Popyt na kamienie wykorzystywane zarówno w luksusowych jak i bardziej przystępnych cenowo kolekcjach biżuterii systematycznie rośnie.
– W 2014 r. spodziewamy się wzrostu światowego rynku diamentów o 4-4,5 proc., podczas gdy w 2013 r. zyskał on ok. 3 proc. – mówił w wywiadzie dla Bloomberga Philippe Mellier, dyrektor zarządzający De Beers.
Ten koncern jest jednym z największych producentów kamieni jubilerskich na świecie. Spółka podała również, że wydobycie w jej kopalniach wzrosło w 2013 r. 12 proc. do 31,2 mln karatów.
Na świecie optymizm
W 2013 r. cena surowych i nieoszlifowanych kamieni wzrosła średnio o 10 proc. Ten rok prawdopodobnie przyniesie lepsze wyniki, ponieważ producenci już widzą ożywienie na jednych z najważniejszych rynków – amerykańskim oraz chińskim. To w USA jubilerzy zapoczątkowali modę na pierścionki zaręczynowe właśnie z brylantem.

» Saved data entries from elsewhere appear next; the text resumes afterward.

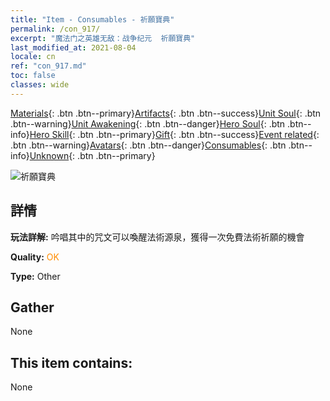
 ```yaml
---
title: "Item - Consumables - 祈願寶典"
permalink: /con_917/
excerpt: "魔法门之英雄无敌：战争纪元  祈願寶典"
last_modified_at: 2021-08-04
locale: cn
ref: "con_917.md"
toc: false
classes: wide
---
```

 [Materials](/ItemsCN/){: .btn .btn--primary}[Artifacts](/ItemsCN/Artifacts/){: .btn .btn--success}[Unit Soul](/ItemsCN/UnitSoul/){: .btn .btn--warning}[Unit Awakening](/ItemsCN/UnitAwakening/){: .btn .btn--danger}[Hero Soul](/ItemsCN/HeroSoul/){: .btn .btn--info}[Hero Skill](/ItemsCN/HeroSkill/){: .btn .btn--primary}[Gift](/ItemsCN/Gift/){: .btn .btn--success}[Event related](/ItemsCN/Events/){: .btn .btn--warning}[Avatars](/ItemsCN/Avatars/){: .btn .btn--danger}[Consumables](/ItemsCN/Consumables/){: .btn .btn--info}[Unknown](/ItemsCN/Unknown/){: .btn .btn--primary}

 ![祈願寶典](/images/t/i_40005.png)

## 詳情
 **玩法詳解:** 吟唱其中的咒文可以喚醒法術源泉，獲得一次免費法術祈願的機會

 **Quality:** <span style="color: #FF8C00">OK</span>

 **Type:** Other

## Gather

  None

## This item contains:

  None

Zwyczajowo przyszły pan młody powinien wydać na takie cacko co najmniej 3-4 miesięczne wynagrodzenia.
Jubilerów cieszy także wzrost popytu na brylanty w Chinach, choć słabo wygląda wciąż kondycja także niesłychanie ważnego rynku indyjskiego, gdzie z racji problemów gospodarczych i dewaluacji tamtejszej waluty rynek biżuterii mocno stracił. Póki co nie widać oznak, aby ten rok miał być znacząco lepszy.